Il suo talento e la sua grande onestà intellettuale. In più ha una capacità di analizzare quello che in un testo funziona e quello che non va. Ha una sorta di "stronzatometro" incorporato che le permette di evitare tutti gli errori. Se qualcosa non ha senso dal punto di vista emotivo, lei lo rifiuta. Per quanto ambientato in uno spazio artificiale il suo obiettivo è quello di essere sempre vera emotivamente nei confronti della storia.

Nel film l’aspetto visivo è più curato di quello della sceneggiatura…

Abbiamo preso alcune libertà. Questo è un film molto semplice e diretto che segue un certo tipo di svolgimento narrativo peculiare. La realtà è sempre molto diversa dalla finzione. Nel cinema il tempo è poco in più non volevamo essere particolarmente accurati. Per noi era più importante concentrarci sul personaggio principale: questa era la nostra priorità. Era il suo stato mentale che volevamo enfatizzare, non il resto. Del resto questo implicava semplificare alcune situazioni rispetto ad altre.

Possiamo tracciare qualche analogia con La Signora scompare di Alfred Hitchcock tutto ambientato su un treno?

Robert Schwentke
Robert Schwentke
Direi di sì e non c’è nulla di male. Tra l’altro c’è un evidente omaggio con il cuoricino che viene fuori dal vetro appannato. Le similitudini con quel film stavano nell’idea di controllare tutto. Diciamo che tutta l’aurea del film è molto controllata. In genere si parla sempre di Hitchcock in relazione ad ogni thriller. Soprattutto per uno come questo ambientato in uno spazio chiuso. Non credo che ci sia stata un’influenza concreta oltre a quelle sulla sceneggiatura…

Quali sono le influenze concrete che lei avverte sul suo cinema?

Sicuramente quelle di Fritz Lang e Otto Preminger: mi piace l’idea del contrasto tra destino e volontà e adoro la disciplina intellettuale di questi registi che si esplicita in un modo peculiare di controllare la storia. Mi piace l’idea dell’Espressionismo, ovvero che il mondo è soltanto un riflesso, una proiezione del proprio stato mentale. L’inizio di Flightplan è una proiezione dello stato mentale della protagonista. Il mondo è ciò che noi vediamo.

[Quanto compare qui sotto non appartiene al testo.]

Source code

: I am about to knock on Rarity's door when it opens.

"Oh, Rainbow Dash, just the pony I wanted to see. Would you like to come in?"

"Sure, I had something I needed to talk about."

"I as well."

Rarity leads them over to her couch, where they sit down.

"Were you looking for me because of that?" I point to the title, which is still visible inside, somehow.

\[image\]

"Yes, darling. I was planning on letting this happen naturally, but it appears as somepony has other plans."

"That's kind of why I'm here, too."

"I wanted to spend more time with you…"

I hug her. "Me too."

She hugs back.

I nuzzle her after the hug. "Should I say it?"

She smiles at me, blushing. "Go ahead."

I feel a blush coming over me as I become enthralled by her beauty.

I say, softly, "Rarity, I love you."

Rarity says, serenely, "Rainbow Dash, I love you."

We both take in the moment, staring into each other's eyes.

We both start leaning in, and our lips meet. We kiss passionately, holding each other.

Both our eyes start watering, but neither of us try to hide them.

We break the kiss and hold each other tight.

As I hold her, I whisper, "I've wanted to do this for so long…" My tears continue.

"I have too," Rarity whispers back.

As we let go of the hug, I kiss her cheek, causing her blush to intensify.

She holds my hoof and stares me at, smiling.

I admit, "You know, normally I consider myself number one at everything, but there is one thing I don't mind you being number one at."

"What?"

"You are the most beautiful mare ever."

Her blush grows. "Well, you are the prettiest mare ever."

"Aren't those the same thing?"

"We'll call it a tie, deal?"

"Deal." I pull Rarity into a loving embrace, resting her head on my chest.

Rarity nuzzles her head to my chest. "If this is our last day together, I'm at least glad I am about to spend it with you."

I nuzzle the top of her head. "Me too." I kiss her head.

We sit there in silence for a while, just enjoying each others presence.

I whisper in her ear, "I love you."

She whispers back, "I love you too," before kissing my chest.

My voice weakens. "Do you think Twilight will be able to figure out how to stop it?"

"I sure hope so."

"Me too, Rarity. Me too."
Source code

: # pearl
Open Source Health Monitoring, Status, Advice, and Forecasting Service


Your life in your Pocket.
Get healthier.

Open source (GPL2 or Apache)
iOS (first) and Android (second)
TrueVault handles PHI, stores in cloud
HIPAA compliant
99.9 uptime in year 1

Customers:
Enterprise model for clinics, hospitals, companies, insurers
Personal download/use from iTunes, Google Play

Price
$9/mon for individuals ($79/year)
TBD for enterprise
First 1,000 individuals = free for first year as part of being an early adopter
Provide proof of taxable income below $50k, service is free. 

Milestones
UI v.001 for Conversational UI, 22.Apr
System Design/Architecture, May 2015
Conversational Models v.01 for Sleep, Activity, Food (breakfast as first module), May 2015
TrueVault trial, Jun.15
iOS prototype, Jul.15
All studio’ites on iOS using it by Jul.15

La donna interpretata da Jodie Foster è una specie di eroina post moderna…

In America la concezione degli eroi è molto più organica che da noi in Europa, perché – in genere – è la sintesi e l’espressione di tutti i loro miti. In genere l’epica del western è quella dell’individuo che risulta vincente sull’ambiente che lo circonda. Per questo motivo per me è stato molto importante lavorare a questo film in America: Jodie Foster diventa l’eroe in cui tutti quanti vogliamo lei si trasformi.